Superfudge Part 43

Previous superfudge part 42.

After Daniel and Mrs. Manheim had gone home, Mom put her new Mozart record on the stereo, and we sat around the living room table, working on our family picture puzzle. It’s a mountain scene at sunset, and so far we’ve got one corner of it put together.

“Peetah ran away one time,” Fudge said, chewing on a piece of puzzle.
I took it away from him and said, “I thought about running away… but I never went through with it.” I found a matching piece and snapped it into place.

“And Daddy ran away when he didn’t want to work anymore,” Fudge said, stacking up the orange pieces.
“What are you talking about?” Dad asked.
“That’s why we moved to Princeton, isn’t it?” Fudge said.
“No, of course not,” Dad told him. “What ever gave you that idea?”
“I figured it out myself,” Fudge said.

“Well, that’s just not true!” Dad said.
“Then why did we come to Princeton?” Fudge asked.
“For a change,” Dad explained.
“That’s why I wanted to go to the lake,” Fudge said. “For a change.”
“Speaking or Princeton… and changes,” Mom said, polishing off her third brownie, “Millie and George will be back soon, and we have to decide what to do.”

“What do you mean?” I said.
“Well, either we have to find another house here, or we have to get ready to move back to the city.”
“You mean we have a choice?” I asked. “I always thought we were living in Princeton for the year… and that was it.”

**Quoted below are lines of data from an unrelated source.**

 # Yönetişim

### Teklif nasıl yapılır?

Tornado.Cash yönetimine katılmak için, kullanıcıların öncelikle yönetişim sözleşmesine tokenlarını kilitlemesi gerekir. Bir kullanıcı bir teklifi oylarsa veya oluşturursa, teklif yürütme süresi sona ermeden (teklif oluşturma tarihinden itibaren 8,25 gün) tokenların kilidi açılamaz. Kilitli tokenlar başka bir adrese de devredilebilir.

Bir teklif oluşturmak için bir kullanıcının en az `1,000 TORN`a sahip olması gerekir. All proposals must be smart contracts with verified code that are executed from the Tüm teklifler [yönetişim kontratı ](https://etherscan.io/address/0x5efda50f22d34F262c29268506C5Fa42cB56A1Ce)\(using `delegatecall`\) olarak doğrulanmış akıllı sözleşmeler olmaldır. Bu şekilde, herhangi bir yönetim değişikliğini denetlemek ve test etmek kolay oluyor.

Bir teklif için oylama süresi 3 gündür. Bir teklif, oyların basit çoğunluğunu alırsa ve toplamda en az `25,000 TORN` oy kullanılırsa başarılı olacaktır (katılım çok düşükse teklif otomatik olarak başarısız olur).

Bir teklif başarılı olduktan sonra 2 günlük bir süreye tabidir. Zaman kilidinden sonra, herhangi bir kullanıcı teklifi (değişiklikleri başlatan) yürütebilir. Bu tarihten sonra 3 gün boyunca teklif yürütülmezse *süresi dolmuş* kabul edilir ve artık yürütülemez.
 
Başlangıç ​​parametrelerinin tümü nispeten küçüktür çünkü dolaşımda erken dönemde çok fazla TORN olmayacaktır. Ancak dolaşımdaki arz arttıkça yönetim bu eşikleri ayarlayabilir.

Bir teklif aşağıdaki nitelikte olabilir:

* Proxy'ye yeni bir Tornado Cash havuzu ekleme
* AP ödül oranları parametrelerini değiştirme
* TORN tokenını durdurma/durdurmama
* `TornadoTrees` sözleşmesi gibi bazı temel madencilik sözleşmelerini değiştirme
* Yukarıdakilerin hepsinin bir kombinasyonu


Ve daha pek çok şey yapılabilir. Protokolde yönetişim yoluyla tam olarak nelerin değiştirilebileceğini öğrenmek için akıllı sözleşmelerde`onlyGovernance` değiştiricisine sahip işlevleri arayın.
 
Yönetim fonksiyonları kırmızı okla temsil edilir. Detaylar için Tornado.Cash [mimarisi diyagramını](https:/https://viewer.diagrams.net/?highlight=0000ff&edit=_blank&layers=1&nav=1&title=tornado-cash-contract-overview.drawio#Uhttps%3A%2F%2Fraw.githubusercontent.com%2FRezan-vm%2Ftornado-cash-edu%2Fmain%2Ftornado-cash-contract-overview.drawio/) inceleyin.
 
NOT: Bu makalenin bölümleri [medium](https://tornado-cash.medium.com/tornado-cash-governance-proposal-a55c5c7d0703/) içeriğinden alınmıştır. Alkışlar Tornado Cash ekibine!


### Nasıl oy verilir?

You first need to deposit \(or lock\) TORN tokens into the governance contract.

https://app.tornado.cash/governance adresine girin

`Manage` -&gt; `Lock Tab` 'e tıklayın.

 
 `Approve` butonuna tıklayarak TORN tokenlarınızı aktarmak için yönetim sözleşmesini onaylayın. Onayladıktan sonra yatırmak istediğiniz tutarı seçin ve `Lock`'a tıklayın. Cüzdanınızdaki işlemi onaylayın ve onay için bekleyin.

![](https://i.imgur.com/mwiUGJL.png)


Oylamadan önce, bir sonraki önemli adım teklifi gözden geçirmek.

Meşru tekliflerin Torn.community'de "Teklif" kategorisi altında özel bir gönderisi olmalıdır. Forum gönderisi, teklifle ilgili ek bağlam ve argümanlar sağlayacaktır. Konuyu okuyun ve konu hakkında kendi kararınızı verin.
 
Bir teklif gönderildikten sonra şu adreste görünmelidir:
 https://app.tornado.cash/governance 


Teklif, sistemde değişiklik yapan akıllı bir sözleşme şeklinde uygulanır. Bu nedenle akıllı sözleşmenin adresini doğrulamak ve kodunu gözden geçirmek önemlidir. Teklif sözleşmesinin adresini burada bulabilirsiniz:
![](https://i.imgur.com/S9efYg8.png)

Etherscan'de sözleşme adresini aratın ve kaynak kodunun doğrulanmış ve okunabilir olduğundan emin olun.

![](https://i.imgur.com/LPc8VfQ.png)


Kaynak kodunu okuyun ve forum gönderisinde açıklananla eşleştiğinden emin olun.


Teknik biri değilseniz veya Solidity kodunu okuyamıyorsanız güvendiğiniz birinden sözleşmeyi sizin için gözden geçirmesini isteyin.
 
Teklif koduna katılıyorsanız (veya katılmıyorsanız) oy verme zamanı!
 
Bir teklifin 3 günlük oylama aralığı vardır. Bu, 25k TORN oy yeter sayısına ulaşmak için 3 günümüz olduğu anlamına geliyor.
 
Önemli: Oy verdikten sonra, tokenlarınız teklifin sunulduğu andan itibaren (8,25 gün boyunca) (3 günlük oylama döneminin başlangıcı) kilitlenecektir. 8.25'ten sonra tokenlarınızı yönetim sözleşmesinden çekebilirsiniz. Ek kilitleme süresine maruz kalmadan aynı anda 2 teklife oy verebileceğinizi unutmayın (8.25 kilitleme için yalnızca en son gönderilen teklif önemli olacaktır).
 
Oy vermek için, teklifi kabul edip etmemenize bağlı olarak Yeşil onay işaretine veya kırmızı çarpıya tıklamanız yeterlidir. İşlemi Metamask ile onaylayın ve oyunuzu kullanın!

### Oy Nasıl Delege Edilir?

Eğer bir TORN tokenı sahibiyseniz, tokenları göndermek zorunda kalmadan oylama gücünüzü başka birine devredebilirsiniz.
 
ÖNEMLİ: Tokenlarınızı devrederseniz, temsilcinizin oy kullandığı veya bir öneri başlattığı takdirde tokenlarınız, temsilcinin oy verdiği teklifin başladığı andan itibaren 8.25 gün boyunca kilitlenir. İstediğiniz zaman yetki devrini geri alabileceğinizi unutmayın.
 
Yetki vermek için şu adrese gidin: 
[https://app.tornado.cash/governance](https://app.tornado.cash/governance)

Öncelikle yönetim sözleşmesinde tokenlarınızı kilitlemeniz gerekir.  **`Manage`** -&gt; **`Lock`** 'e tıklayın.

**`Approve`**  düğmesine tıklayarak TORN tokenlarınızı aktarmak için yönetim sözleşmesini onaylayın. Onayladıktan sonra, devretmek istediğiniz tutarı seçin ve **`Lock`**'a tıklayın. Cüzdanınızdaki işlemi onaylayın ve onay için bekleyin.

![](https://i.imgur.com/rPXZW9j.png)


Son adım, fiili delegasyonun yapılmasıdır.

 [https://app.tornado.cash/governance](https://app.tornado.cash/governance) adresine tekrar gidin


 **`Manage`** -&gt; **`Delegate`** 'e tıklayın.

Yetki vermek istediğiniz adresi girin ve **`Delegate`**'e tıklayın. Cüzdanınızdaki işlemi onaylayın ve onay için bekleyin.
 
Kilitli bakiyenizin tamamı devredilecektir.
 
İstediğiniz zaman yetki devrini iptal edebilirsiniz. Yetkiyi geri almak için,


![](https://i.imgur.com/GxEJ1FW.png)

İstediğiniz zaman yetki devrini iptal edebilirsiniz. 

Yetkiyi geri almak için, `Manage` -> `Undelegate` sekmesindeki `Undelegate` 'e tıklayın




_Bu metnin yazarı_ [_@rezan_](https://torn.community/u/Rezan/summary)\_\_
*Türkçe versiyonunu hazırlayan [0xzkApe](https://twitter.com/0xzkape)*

Tootsie toddled over, reached up, grabbed a handful of sunset pieces, and ran away with them.
“Hey… come back with those,” I said, chasing her across the room. I handed her a rubber mouse, and she dropped the puzzle pieces.
“I’m not crazy about the idea of communiting,” Dad said, “but if the rest of you want to stay in Princeton, I’ll do it.”

“Commuting?” I asked.
“Yes,” Dad said. “I’m going back to work at the agency.”
“No more writing?” I asked.
“Not for now,” Dad said. “I’ve found out I’m not very good at it. I may never finish my book.”

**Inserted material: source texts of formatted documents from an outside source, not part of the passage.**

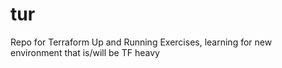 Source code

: # tur

Repo for Terraform Up and Running Exercises, learning for new environment that is/will be TF heavy
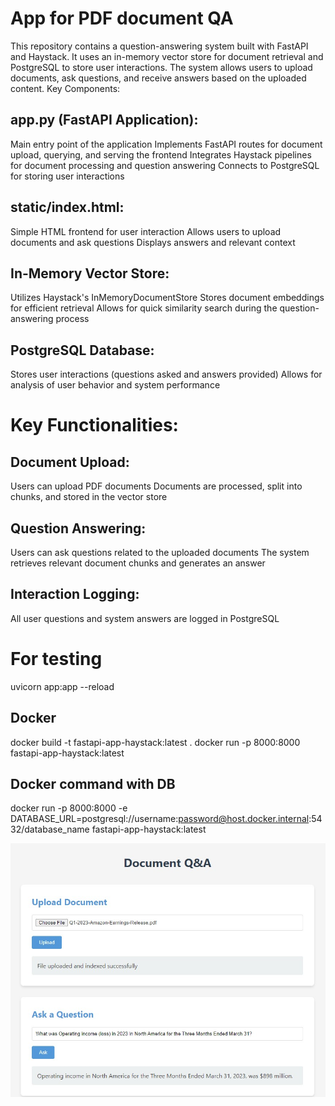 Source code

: # App for PDF document QA

This repository contains a question-answering system built with FastAPI and Haystack. It uses an in-memory vector store for document retrieval and PostgreSQL to store user interactions. The system allows users to upload documents, ask questions, and receive answers based on the uploaded content.
Key Components:

## app.py (FastAPI Application):

Main entry point of the application
Implements FastAPI routes for document upload, querying, and serving the frontend
Integrates Haystack pipelines for document processing and question answering
Connects to PostgreSQL for storing user interactions


## static/index.html:

Simple HTML frontend for user interaction
Allows users to upload documents and ask questions
Displays answers and relevant context


## In-Memory Vector Store:

Utilizes Haystack's InMemoryDocumentStore
Stores document embeddings for efficient retrieval
Allows for quick similarity search during the question-answering process


## PostgreSQL Database:

Stores user interactions (questions asked and answers provided)
Allows for analysis of user behavior and system performance



# Key Functionalities:

## Document Upload:

Users can upload PDF documents
Documents are processed, split into chunks, and stored in the vector store


## Question Answering:

Users can ask questions related to the uploaded documents
The system retrieves relevant document chunks and generates an answer


## Interaction Logging:

All user questions and system answers are logged in PostgreSQL

# For testing

uvicorn app:app --reload

## Docker
docker build -t fastapi-app-haystack:latest .
docker run -p 8000:8000 fastapi-app-haystack:latest

## Docker command with DB
docker run -p 8000:8000 -e DATABASE_URL=postgresql://username:password@host.docker.internal:5432/database_name fastapi-app-haystack:latest

![Image](./screenshot.jpg) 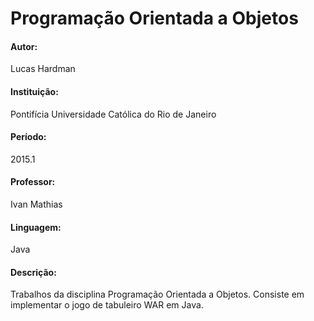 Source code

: # Programação Orientada a Objetos

#### Autor:
Lucas Hardman

#### Instituição:
Pontifícia Universidade Católica do Rio de Janeiro

#### Período:
2015.1

#### Professor:
Ivan Mathias

#### Linguagem:
Java

#### Descrição:
Trabalhos da disciplina Programação Orientada a Objetos. Consiste em implementar o jogo de tabuleiro WAR em Java.
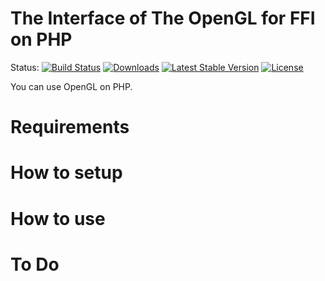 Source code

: The Interface of The OpenGL for FFI on PHP
==========================================

Status:
[![Build Status](https://github.com/rindow/rindow-opengl-ffi/workflows/tests/badge.svg)](https://github.com/rindow/rindow-opengl-ffi/actions)
[![Downloads](https://img.shields.io/packagist/dt/rindow/rindow-opengl-ffi)](https://packagist.org/packages/rindow/rindow-opengl-ffi)
[![Latest Stable Version](https://img.shields.io/packagist/v/rindow/rindow-opengl-ffi)](https://packagist.org/packages/rindow/rindow-opengl-ffi)
[![License](https://img.shields.io/packagist/l/rindow/rindow-opengl-ffi)](https://packagist.org/packages/rindow/rindow-opengl-ffi)

You can use OpenGL on PHP.

Requirements
============

How to setup
============


How to use
==========

To Do
=====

I knew he wouldn’t. but I didn’t say so.
“I’m very good at advertising, though,” Dad continued. “And I’m anxious to get back to work.” He looked at me. “But that doesn’t mean I want to be president of the agency, Peter.”
“I know… I know…” I said. “What about you, Mom?” What are you going to do?”
“Well… with Daddy going back to work at the agency, I’d really like to get started on my art history classes… maybe at N.Y.U.”

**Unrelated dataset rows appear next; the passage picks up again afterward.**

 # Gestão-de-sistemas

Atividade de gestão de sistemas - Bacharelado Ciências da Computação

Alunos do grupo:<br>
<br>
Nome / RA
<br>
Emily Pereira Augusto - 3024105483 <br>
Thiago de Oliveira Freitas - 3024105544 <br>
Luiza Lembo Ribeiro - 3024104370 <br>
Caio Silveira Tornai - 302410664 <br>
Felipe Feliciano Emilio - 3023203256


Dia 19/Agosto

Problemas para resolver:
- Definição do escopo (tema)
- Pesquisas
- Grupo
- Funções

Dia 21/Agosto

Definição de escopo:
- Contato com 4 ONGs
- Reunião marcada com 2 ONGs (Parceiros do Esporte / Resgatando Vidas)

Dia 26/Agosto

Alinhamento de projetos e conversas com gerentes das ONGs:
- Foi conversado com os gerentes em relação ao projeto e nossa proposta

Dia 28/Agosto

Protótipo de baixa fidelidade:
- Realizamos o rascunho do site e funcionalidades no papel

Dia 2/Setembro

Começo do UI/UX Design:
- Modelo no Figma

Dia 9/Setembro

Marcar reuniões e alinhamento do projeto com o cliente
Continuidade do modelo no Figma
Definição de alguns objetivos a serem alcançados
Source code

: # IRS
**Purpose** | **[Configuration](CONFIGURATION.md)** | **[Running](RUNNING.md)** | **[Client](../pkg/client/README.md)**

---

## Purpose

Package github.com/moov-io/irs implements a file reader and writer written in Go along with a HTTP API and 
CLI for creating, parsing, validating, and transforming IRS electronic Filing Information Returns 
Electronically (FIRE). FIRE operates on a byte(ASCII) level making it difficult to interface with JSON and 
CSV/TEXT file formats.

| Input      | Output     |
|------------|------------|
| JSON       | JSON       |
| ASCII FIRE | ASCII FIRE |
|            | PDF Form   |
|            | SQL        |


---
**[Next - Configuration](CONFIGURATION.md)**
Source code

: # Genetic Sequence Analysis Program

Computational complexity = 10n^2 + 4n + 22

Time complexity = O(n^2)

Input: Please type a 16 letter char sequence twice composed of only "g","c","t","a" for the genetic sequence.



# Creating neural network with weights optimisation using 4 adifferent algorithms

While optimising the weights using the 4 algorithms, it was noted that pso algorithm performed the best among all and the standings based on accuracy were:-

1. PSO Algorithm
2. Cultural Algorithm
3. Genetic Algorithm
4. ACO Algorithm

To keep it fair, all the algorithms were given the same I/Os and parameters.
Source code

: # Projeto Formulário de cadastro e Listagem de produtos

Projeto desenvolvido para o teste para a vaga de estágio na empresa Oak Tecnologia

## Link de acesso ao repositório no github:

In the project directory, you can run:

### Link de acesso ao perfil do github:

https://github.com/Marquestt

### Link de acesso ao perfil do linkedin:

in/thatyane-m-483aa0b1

“That’s in the city, isn’t it?”
“Yes,” Mom said. “In Greenwich Village.”
“So you both want to go back to the city?” I asked.
They touched hands and Mom said, “I guess we do.
“What about you, Peter?” Dad asked. “What do you want to do?”
“I don’t know,” I said. “I’m used to it here, but I still miss New York.”

“I don’t remember New York,” Fudge said.
“Of course you do,” I told him.
“No, I don’t,” he said. “Can I ride my bike there?”
“In some places,” I said. “Like Central Park.”
“I remember Central Park,” Fudge said.
“and you remember our apartment,” I told him. “And the elevator and Henry…”
“Oh, that’s right. I forgot about Henry and the elevator.”

Mom and Dad laughed.
“What about you, Tootsie?” Fudge said. “Where do you want to live… Princeton or New York?”
“Yuck!” Tootsie said.
“Did you hear that?” Fudge asked.
“Yuck!” Tootsie said again.

Mom and Dad exchanged surprised looks.
“That’s Tootsie first word,” Fudge said. “She wants to live in New York, too!”
“Nu Yuck!” Tootsie said.

I realized that I was the only one who knew that Tootsie had been saying yuck all day. And I wasn’t about to tell them that it had nothing to do with the city.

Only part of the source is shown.